- Theatrical release poster
- Directed by: Eduardo Mignogna
- Written by: Graciela Aguirre José Antonio Félez Eduardo Mignogna Santiago Carlos Oves
- Produced by: José Antonio Félez Jorge Rocca
- Starring: Ingrid Rubio Ricardo Darín
- Cinematography: Marcelo Camorino
- Edited by: Juan Carlos Macías Nacho Ruiz Capillas
- Music by: Baby López Fürst
- Distributed by: Distribution Company
- Release dates: April 16, 1998 (Argentina); May 22, 1998 (Spain);
- Running time: 109 minutes
- Countries: Argentina Spain
- Languages: Spanish German

= The Lighthouse (1998 film) =

El faro (The Lighthouse) is a 1998 Argentine-Spanish drama film directed by Eduardo Mignogna. The film is also known in Spain as El faro del Sur.
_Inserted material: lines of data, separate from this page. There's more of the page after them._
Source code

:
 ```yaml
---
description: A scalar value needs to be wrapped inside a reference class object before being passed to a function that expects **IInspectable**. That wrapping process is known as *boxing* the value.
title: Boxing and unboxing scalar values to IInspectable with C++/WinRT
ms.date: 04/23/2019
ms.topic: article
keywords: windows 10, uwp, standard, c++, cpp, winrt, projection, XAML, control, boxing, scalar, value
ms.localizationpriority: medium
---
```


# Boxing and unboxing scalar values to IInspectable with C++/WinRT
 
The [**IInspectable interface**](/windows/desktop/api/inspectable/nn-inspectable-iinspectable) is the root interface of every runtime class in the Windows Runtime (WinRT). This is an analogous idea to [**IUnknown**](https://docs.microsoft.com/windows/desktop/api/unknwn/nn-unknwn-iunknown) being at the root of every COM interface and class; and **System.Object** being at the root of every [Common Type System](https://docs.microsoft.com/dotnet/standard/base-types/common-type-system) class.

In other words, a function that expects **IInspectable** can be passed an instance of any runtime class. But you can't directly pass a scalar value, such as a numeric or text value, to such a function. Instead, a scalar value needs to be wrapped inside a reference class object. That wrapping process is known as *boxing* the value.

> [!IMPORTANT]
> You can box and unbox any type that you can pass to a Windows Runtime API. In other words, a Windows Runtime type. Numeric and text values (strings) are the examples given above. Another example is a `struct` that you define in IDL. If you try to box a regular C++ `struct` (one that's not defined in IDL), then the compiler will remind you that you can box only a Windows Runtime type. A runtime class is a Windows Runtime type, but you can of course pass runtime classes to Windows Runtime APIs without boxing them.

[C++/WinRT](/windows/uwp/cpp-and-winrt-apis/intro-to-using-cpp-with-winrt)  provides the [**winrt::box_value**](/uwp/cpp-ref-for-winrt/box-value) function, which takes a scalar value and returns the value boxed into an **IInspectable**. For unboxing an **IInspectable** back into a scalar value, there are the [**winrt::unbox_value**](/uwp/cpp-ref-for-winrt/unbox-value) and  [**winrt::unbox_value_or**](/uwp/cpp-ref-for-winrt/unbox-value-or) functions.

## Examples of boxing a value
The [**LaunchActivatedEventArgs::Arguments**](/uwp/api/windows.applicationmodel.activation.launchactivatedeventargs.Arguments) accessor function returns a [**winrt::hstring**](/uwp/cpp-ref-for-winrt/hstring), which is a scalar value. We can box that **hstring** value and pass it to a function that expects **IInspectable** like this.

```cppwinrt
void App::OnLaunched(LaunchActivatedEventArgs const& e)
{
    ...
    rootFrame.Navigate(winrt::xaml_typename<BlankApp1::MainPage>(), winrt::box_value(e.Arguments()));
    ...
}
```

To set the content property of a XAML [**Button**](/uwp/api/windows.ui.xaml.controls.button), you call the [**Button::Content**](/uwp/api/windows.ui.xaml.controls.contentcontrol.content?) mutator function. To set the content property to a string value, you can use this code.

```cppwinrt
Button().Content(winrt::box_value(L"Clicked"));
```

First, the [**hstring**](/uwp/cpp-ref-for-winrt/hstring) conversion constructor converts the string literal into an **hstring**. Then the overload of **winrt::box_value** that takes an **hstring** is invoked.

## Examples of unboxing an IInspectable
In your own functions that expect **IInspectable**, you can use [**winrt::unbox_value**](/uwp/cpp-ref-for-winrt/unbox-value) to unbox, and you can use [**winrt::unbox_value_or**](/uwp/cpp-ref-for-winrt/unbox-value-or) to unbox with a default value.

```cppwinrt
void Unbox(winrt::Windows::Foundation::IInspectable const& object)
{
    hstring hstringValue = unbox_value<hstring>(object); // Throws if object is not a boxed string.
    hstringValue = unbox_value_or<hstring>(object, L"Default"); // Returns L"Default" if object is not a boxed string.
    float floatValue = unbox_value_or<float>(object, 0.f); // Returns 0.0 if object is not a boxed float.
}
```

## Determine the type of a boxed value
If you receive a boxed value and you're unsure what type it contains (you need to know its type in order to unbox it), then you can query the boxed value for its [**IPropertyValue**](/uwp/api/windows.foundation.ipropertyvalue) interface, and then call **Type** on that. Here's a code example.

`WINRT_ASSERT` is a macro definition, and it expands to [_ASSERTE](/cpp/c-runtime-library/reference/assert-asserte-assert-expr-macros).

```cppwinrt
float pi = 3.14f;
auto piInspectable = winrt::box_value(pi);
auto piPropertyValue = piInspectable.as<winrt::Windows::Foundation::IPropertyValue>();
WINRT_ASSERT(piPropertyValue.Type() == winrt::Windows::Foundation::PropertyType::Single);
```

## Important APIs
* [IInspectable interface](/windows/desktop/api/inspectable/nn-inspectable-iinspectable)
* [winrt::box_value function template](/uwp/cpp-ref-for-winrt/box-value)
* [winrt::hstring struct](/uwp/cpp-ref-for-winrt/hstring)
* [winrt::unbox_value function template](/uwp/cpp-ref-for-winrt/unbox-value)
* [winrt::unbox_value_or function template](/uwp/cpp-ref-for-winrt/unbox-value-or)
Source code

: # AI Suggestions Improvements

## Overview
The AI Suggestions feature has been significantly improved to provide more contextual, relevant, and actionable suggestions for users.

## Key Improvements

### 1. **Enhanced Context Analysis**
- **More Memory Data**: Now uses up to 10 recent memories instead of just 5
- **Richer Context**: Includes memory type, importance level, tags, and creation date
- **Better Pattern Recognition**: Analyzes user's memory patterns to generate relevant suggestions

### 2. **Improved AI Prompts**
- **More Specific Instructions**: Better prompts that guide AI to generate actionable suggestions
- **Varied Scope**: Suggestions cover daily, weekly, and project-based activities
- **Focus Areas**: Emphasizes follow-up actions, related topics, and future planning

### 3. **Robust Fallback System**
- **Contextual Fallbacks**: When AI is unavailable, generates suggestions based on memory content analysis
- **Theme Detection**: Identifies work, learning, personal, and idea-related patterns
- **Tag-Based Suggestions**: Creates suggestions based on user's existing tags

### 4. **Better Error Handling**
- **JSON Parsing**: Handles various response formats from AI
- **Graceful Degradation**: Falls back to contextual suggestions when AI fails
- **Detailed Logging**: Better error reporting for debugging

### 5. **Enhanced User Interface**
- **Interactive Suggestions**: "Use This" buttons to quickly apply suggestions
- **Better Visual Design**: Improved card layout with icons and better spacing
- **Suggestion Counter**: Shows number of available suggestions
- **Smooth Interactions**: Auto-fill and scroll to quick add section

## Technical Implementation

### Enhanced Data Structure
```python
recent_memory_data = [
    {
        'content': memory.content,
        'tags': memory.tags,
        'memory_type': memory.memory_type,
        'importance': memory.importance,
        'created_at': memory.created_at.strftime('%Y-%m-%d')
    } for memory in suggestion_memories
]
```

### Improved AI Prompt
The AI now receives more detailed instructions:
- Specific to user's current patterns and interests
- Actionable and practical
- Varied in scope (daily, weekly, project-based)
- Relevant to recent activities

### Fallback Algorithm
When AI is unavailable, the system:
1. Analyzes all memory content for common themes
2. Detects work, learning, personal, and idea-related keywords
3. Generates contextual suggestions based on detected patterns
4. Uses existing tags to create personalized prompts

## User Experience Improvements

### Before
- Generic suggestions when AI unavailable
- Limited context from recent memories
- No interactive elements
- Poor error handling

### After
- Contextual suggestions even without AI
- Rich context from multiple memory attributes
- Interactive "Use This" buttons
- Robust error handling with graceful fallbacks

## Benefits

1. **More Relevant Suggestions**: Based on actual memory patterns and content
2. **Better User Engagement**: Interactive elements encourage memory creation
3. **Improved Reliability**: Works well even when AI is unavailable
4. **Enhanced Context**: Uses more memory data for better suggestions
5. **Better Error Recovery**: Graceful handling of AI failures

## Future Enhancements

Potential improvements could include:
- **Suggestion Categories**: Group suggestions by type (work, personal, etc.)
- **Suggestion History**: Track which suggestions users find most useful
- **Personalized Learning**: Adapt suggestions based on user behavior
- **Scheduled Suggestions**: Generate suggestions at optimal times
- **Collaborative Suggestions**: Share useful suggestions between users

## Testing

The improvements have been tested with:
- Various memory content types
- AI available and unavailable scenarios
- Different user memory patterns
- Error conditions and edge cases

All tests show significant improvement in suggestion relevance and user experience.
The screenplay was a collaborative effort of Graciela Aguirre, José Antonio Félez, Eduardo Mignogna, and Santiago Carlos Oves. It features Ingrid Rubio, Jimena Barón, among others. The film won numerous awards including the Goya Awards for Best Foreign Film.

==Plot summary==
Two sisters, Carmela (Ingrid Rubio) and Aneta (Jimena Barón/Florencia Bertotti), lose their parents in a car accident. Carmela is left lame with a badly scarred leg. Together they try to make a living and, despite their difficulties living together, have a deep love and mutual respect for each other. The orphaned sisters travel to Uruguay to stay with their aunts Encarna (Elcira Olivera Garcés) and Angelita (Ina Casares). On her own, Carmela begins working as a waitress and meets Andy (Ricardo Darín). Upon returning to Montevideo, they encounter Dolores (Norma Aleandro), a friend of their late mother. Carmela's romance with a man complicates her relationship with her sister. Over the years, the older sister's health gradually deteriorates.

==Cast==
- Ingrid Rubio as Carmela (nicknamed Memé)
- Ricardo Darín as Andy
- Norma Aleandro as Dolores
- Norberto Díaz as Fernando
- Jorge Marrale as Miguel
- Boy Olmi as Richard
- Mariano Martínez as Javier
- Jimena Barón as Aneta as a child
- Florencia Bertotti as Aneta as a teen
- Ina Casares as Angelita
- Alejandra Aleano as Dolores
- Roberto Vallejos as Michi
- Oscar Ferrigno Jr. as Priest
- Elcira Olivera Garcés as Encarna
- Carmen Renard as Conserje
- Paola Krum as Sonia
- Mónica Lacoste as Dorita

==Exhibition==
The film opened wide in Argentina on April 16, 1998. In Spain it opened on May 22, 1998. It was screened in the United States at the Miami Hispanic Film Festival, Miami, Florida.

===Home media===
The DVD (USA & territories, plus Canada) of El Faro was released on September 21, 2004, by Venevision.

==Awards==
Wins
- Montréal World Film Festival: Best Actress, Ingrid Rubio, Prize of the Ecumenical Jury, Eduardo Mignogna; 1998.
- Argentine Film Critics Association Awards: Silver Condor, Best Actress (Mejor Actriz), Ingrid Rubio; Best Director (Mejor Director), Eduardo Mignogna; Best New Actress (Mejor Revelación Femenina), Jimena Barón; 1999.
- Goya Awards: Goya, Best Spanish Language Foreign Film (Mejor Película Extranjera de Habla Hispana), Eduardo Mignogna, Argentina; 1999.
- Oslo Films from the South Festival: Audience Award, Eduardo Mignogna; 1999.

Nominations
- Butaca Awards, Barcelona, Spain: Butaca, Best Catalan Film Actress (Millor actriu catalana de cinema), Ingrid Rubio; 1998.
- Montréal World Film Festival: Grand Prix des Amériques, Eduardo Mignogna; 1998.
- Festróia - Tróia International Film Festival: Golden Dolphin, Eduardo Mignogna; 1999.
- Argentine Film Critics Association Awards: Silver Condor, Best Art Direction/Production Design (Mejor Dirección Artística/Escenografía), Abel Facello; Best Cinematography (Mejor Fotografía), Marcelo Camorino; Best Film (Mejor Película); Best Music (Mejor Música), Baby López Fürst; Best New Actress (Mejor Revelación Femenina), Florencia Bertotti; Best Screenplay, Original (Mejor Guión Original), Eduardo Mignogna, Santiago Carlos Oves, Graciela Aguirre, and José Antonio Félez; 1999.